Leslie Mitchell (historian)

Dr Leslie Mitchell MA, DPhil, FRHistS[1] is a leading British authority on 18th century history.

Mitchell is an Emeritus Fellow of University College and a member of the History Faculty at the University of Oxford, England.[2] He has been Dean of the college, appeared in the Univ Revue, and was editor of the University College Record, an annual publication for former members of the college. Mitchell is counted among a talented generation of post-war historians, including Maurice Keen, Alexander Murray and Henry Mayr-Harting.

Books

Reception to Bulwer Lytton: The Rise and Fall of a Victorian Man of Letters
"Leslie Mitchell has organised his book along thematic lines. This allows him to sidestep the deadening effects of a linear narrative and to bury in the background the kind of relentless detail that can make reading biography such a slog. It also means that Lytton springs to life from the very first chapters, which concentrate on the relationships with his ghastly mother and peculiar wife. The downside is, inevitably, a certain loss of coherence. This, though, is a small price to pay. Mitchell has a kind eye for this curious man, who now, on the second centenary of his birth, needs not simply an introduction, but a whole book to explain who he once was."[6]
Reception to The Whig World
"In 10 wonderful chapters, as fluid and generous as anything that Macaulay or Trevelyan ever wrote, Mitchell sets about describing a tone, a temper and a style that was emphatically Whig.
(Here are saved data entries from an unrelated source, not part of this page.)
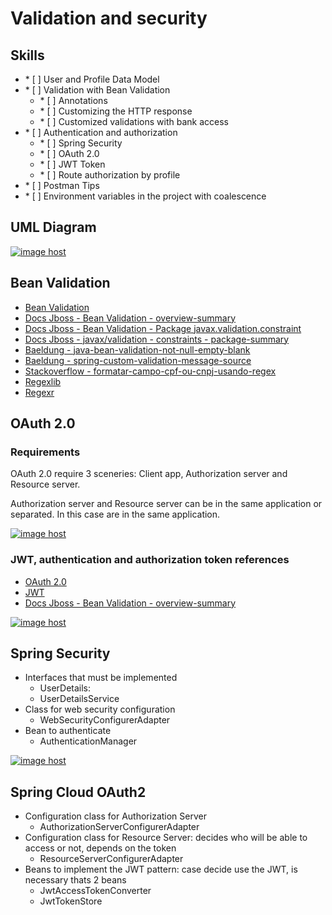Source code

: # Validation and security

## Skills

 
<ul>
        <li>
            * [ ] User and Profile Data Model
        </li>
        <li>
            * [ ] Validation with Bean Validation
             <ul>
                <li>* [ ] Annotations</li>
                <li>* [ ] Customizing the HTTP response</li>
                <li>* [ ] Customized validations with bank access</li>
              </ul>
        </li>
        <li>
            * [ ] Authentication and authorization
             <ul>
                <li>* [ ] Spring Security</li>
                <li>* [ ] OAuth 2.0</li>
                <li>* [ ] JWT Token</li>
                <li>* [ ] Route authorization by profile</li>
              </ul>
        </li>
        <li>
            * [ ] Postman Tips
        </li>
        <li>
          * [ ] Environment variables in the project with coalescence
        </li>
</ul>


## UML Diagram

<a href="https://imgbox.com/ryVEcANG" target="_blank"><img src="https://images2.imgbox.com/e7/90/ryVEcANG_o.png" alt="image host"/></a>



## Bean Validation

<ul>
  <li><a href="https://beanvalidation.org/"> Bean Validation</a></li>
 <li><a href="https://docs.jboss.org/hibernate/beanvalidation/spec/2.0/api/overview-summary.html">Docs Jboss - Bean Validation - overview-summary</a></li>
 <li><a href="https://docs.jboss.org/hibernate/beanvalidation/spec/2.0/api/javax/validation/constraints/package-summary.html">Docs Jboss - Bean Validation - Package javax.validation.constraint</a></li>
 <li><a href="https://docs.jboss.org/hibernate/beanvalidation/spec/2.0/api/javax/validation/constraints/package-summary.html">Docs Jboss - javax/validation - constraints - package-summary</a></li>
 
 
 <li><a href="https://www.baeldung.com/java-bean-validation-not-null-empty-blank">Baeldung - java-bean-validation-not-null-empty-blank</a></li>
 <li><a href="https://www.baeldung.com/spring-custom-validation-message-source">Baeldung - spring-custom-validation-message-source</a></li>
 <li><a href="https://pt.stackoverflow.com/questions/133691/formatar-campo-cpf-ou-cnpj-usando-regex">Stackoverflow - formatar-campo-cpf-ou-cnpj-usando-regex</a></li>
 <li><a href="https://regexlib.com/">Regexlib</a></li>
 <li><a href="https://regexr.com/">Regexr</a></li>
</ul>




## OAuth 2.0 

### Requirements

OAuth 2.0 require 3 sceneries: Client app, Authorization server and Resource server. 

Authorization server and Resource server can be in the same application or separated. In this case are in the same application.


<a href="https://imgbox.com/4ErjhI75" target="_blank"><img src="https://thumbs2.imgbox.com/b0/d2/4ErjhI75_t.png" alt="image host"/></a>


### JWT, authentication and authorization token references 

<ul>
 <li><a href="https://oauth.net/2/">OAuth 2.0</a></li>
 <li><a href="https://jwt.io">JWT</a></li>
 <li><a href="https://www.youtube.com/watch?v=n1z9lx4ymPM">Docs Jboss - Bean Validation - overview-summary</a></li>
</ul>


<a href="https://imgbox.com/9zBkijBV" target="_blank"><img src="https://thumbs2.imgbox.com/b4/93/9zBkijBV_t.png" alt="image host"/></a>



## Spring Security


<ul>
        <li>
            Interfaces that must be implemented
             <ul>
                <li>UserDetails: </li>
                <li>UserDetailsService</li>
              </ul>
        </li>
        <li>
            Class for web security configuration
             <ul>
                <li>WebSecurityConfigurerAdapter</li>
              </ul>
        </li>
        <li>
            Bean to authenticate
             <ul>
                <li>AuthenticationManager</li>
              </ul>
        </li>
</ul>

<a href="https://imgbox.com/0MQZsqBm" target="_blank"><img src="https://thumbs2.imgbox.com/52/ff/0MQZsqBm_t.png" alt="image host"/></a>


## Spring Cloud OAuth2


<ul>
        <li>
            Configuration class for Authorization Server
             <ul>
                <li>AuthorizationServerConfigurerAdapter</li>
              </ul>
        </li>
        <li>
            Configuration class for Resource Server: decides who will be able to access or not, depends on the token
             <ul>
                <li>ResourceServerConfigurerAdapter</li>
              </ul>
        </li>
        <li>
            Beans to implement the JWT pattern: case decide use the JWT, is necessary thats 2 beans
             <ul>
                <li>JwtAccessTokenConverter</li>
                <li>JwtTokenStore</li>
              </ul>
        </li>
</ul>














      
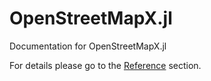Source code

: # OpenStreetMapX.jl

Documentation for OpenStreetMapX.jl

For details please go to the [Reference](https://pszufe.github.io/OpenStreetMapX.jl/latest/reference/) section.
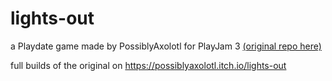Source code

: # lights-out
a Playdate game made by PossiblyAxolotl for PlayJam 3 [(original repo here)](https://github.com/PossiblyAxolotl/lights-out)

full builds of the original on https://possiblyaxolotl.itch.io/lights-out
He takes us from those great "power statements in stone" of Chatsworth or Woburn Abbey to the buffing and polishing that went on during the grand tour, only reluctantly and temporarily abandoned thanks to a little unpleasantness in Paris; we visit languorous Lord Melbourne, Queen Victoria's earliest crush, who believed that parliamentary reform was probably inevitable, although he couldn't be bothered to read the detailed clauses of various bills. The result is an elegant exposition of a way of being that informed, without directing, let alone controlling, some of the most important social and political developments of the second half of the Georgian period."[6]